Parigi, 1863. La città
ribolle di vita, tra i boulevard illuminati a gas e i
vicoli dove il desiderio si compra e si vende. In quel
mondo di luci e ombre, Victorine Meurent è una presenza
che non passa inosservata. Minuta, con la pelle di
porcellana e un’espressione che mescola sfacciataggine e
mistero, Victorine è una delle modelle più conosciute
della capitale.
Nata a Parigi in una famiglia
modesta, il padre è un incisore e la madre una sarta, è
cresciuta in un ambiente operaio, lontano dai lussi
della borghesia. Fin da giovane, mostra un carattere
indomito e una personalità che sfida le rigide
convenzioni sociali dell’epoca. A 16 anni, inizia a
lavorare come modella per artisti. La sua bellezza non
convenzionale, magra, con la pelle chiara, capelli
rossastri e un’espressione audace, la rende perfetta per
i pittori d’avanguardia che cercavano di rompere con
l’accademismo.
La sua vita è un vortice di
piaceri fugaci e notti senza fine. Frequenta i
café-concert, danza nei locali di Montmartre, e si muove
tra i letti di ricchi borghesi e artisti squattrinati
con la stessa disinvoltura. Non ha pudore, né rimpianti.
Il fiore che porta tra i capelli e il nastrino di raso
nero al collo sono il suo marchio, un segnale per chi sa
coglierlo. Victorine, o “Olympia” come la chiamano i
suoi amici, vive per sé stessa, libera da ogni catena,
come il gatto nero che si struscia contro le sue gambe
nella sua stanza disordinata.
La sua esistenza è
un atto di ribellione contro una società che pretende
virtù dalle donne ma le spinge ai margini. Di giorno,
posa per artisti nei loro atelier polverosi,
trasformandosi in muse o dee per pochi franchi. Di notte
invece fa un altro mestiere, accogliendo uomini che
pagano per il suo corpo e per il suo sguardo, quello
sguardo diretto e impudente che sembra dire: “Guardami,
ma non mi possiederai mai.”
Una sera d’autunno
del 1862, Victorine entra in un caffè di Montparnasse,
avvolta in un mantello logoro, ma con l’aria di una
regina.
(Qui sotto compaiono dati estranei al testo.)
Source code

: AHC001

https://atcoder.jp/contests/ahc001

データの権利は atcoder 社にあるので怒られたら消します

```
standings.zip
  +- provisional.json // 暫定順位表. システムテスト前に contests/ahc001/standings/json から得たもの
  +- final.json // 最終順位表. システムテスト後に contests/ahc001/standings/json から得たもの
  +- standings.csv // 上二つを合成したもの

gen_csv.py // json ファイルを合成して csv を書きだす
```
Édouard Manet è seduto a un tavolo, intento a
disegnare schizzi su un taccuino. Lui ha 30 anni,
un’eleganza trasandata e un’irrequietezza che lo
distingue dagli altri pittori. Lei lo nota subito: non è
come i soliti clienti, c’è qualcosa di magnetico nei
suoi occhi, una curiosità che va oltre il desiderio
fisico. Si avvicina e posando la mano sul tavolo con un
gesto provocatorio dice: “Cosa disegnate, monsieur?”
Manet alza lo sguardo, sorpreso, ma intrigato. “Sto
cercando la verità.” Risponde, mostrando uno schizzo di
una donna nuda, senza veli. “Ma Parigi sembra preferire
le bugie.” Victorine ride divertita. “La verità? Io
la vivo ogni giorno, e non piace a nessuno.” A quel
punto si siede senza chiedere il permesso, e tra un
bicchiere di assenzio e una conversazione che si fa
sempre più intima, i due riconoscono l’uno nell’altra
uno spirito affine. Manet vede in lei non solo una
modella, ma una complice, una donna capace di incarnare
la sua sfida all’ipocrisia del tempo. Lei invece vede
nei suoi pennelli e nella sua arte ciò che la farà
diventare famosa.
E così è stato. Le prime pose
nell’atelier del maestro danno vita ad uno dei più
famosi dipinti di Manet: “Le Déjeuner sur l’herbe”, una
tela che già aveva fatto gridare allo scandalo. Con quel
quadro Victorine diventa famosa, per strada tutti la
riconoscono e allora prega il pittore di ritratta
ancora. E così nel 1863 Victorine torna nello studio del
pittore.
L’atelier è un caos di tele, pennelli e
tende pesanti che lasciano filtrare una luce cruda.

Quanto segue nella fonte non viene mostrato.